E-commerce is the company's bread and butter, but the tech giant is also making investments in fulfillment, logistics, and shipping to support core growth, and it's investing in other ecosystem-builders like content, music streaming, and hardware, just to name a few.
Many of these projects are long-term plays that don't immediately show up in the company's financial results, something a lot of companies couldn't get away with. But a lot of companies don't have a segment like Amazon Web Services (AWS) cutting checks.
The cloud computing operations sustain Amazon's business and allows it to grow... and one analyst thinks that the company's biggest breadwinner is about to get a whole lot bigger.
A huge and growing market...
Cloud computing gives businesses the ability to access on-demand computing resources, computer programs, and data anywhere an internet connection is available. Accessing and storing these resources on the servers of others, or "in the cloud" on a pay-as-you-go basis can be less expensive than purchasing fixed assets like additional servers, particularly for smaller businesses.
Worldwide public cloud services revenue hit an estimated $260 billion last year, and is forecast to exceed $411 billion by 2020, according to market research company Gartner.
For its part, AWS generated net sales of $17.5 billion in 2017, up 43% year over year, while operating income grew 39% to $4.3 billion. What was once a sideline has grown to 10% of Amazon's net sales last year, and all of its operating income. The size of the market shows that the company still has a significant untapped opportunity.
... that Amazon will continue to dominate
Jefferies & Company analyst Brent Thill thinks that's just the tip of the iceberg. After attending Amazon's AWS Summit, he believes the company's cloud segment will more than triple over the next five years to $60 billion, saying that AWS "has become the gold standard for millions of customers" when it comes to cloud computing.

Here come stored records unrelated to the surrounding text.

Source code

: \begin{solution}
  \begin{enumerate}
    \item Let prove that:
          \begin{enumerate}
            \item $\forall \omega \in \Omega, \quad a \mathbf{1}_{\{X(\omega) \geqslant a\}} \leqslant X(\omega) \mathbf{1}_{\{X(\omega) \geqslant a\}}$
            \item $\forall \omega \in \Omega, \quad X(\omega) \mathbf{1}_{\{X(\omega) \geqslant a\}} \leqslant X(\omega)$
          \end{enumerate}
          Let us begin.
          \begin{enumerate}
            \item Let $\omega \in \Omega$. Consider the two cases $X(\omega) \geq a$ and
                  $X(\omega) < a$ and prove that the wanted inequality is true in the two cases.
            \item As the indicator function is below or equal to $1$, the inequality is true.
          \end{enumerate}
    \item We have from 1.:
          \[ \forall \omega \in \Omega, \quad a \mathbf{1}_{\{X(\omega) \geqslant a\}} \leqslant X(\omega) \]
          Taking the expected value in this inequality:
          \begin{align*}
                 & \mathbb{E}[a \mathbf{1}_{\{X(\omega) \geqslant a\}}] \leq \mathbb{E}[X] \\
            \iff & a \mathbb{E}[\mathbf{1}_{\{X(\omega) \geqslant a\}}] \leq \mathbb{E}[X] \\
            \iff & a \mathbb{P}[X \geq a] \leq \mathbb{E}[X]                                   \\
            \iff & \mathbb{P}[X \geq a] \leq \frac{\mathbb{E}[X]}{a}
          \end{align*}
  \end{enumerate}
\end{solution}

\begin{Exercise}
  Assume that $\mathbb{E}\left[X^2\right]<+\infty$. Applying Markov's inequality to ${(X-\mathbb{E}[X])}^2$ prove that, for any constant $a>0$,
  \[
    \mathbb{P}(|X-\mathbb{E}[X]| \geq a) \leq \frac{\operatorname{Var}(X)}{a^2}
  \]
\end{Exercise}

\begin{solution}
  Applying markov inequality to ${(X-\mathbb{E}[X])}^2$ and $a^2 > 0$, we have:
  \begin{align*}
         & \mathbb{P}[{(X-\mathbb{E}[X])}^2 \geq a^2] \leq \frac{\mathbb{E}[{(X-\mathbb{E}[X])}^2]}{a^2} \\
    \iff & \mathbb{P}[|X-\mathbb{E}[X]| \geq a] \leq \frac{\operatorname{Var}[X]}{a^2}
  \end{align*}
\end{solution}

Thill cited a number of examples of large-scale migrations of data to AWS:
The vast majority of companies we talk to are building on AWS in a big way -- and today the company announced Shutterfly will be moving its 75+ PB [petabyte] image library to AWS and Cox Automotive will be closing 40+ data centers as part of its transition onto AWS. Last week, GoDaddy also announced its partnership with AWS in which the company will begin a multi-year transition onto AWS, while also bringing GDDY [GoDaddy] solutions (domains, GoCentral, ManagedWP) into the AWS marketplace.
Other opportunities exist
Amazon is the leader in the infrastructure-as-a-service (IaaS) area of cloud computing, in which companies rent space and time on servers, using the pay-as-you-go model. While this segment is expected to see the most extensive growth over the next five years, Thill sees other opportunities for AWS as well. He believes Amazon could move "up the stack" and make a push into the software-as-a-service (SaaS) segment, which represents an additional $100 billion opportunity -- particularly in the area of security, which "remains top of mind for all parties."
The analyst pointed out that "AWS remains the runaway leader in a vast, and still rapidly growing, cloud infrastructure market by a wide margin."
Fund ongoing growth
The juicy operating margin of 25% produced by AWS helps Amazon fund growth in other areas of its business, like the ongoing international expansion of its e-commerce business. While online sales totaled $160 billion last year, they also generated $225 million in operating losses.
If this analyst is right, Amazon will be able to fund a whole lot of growth over the next several years -- and investors will be the ultimate beneficiaries.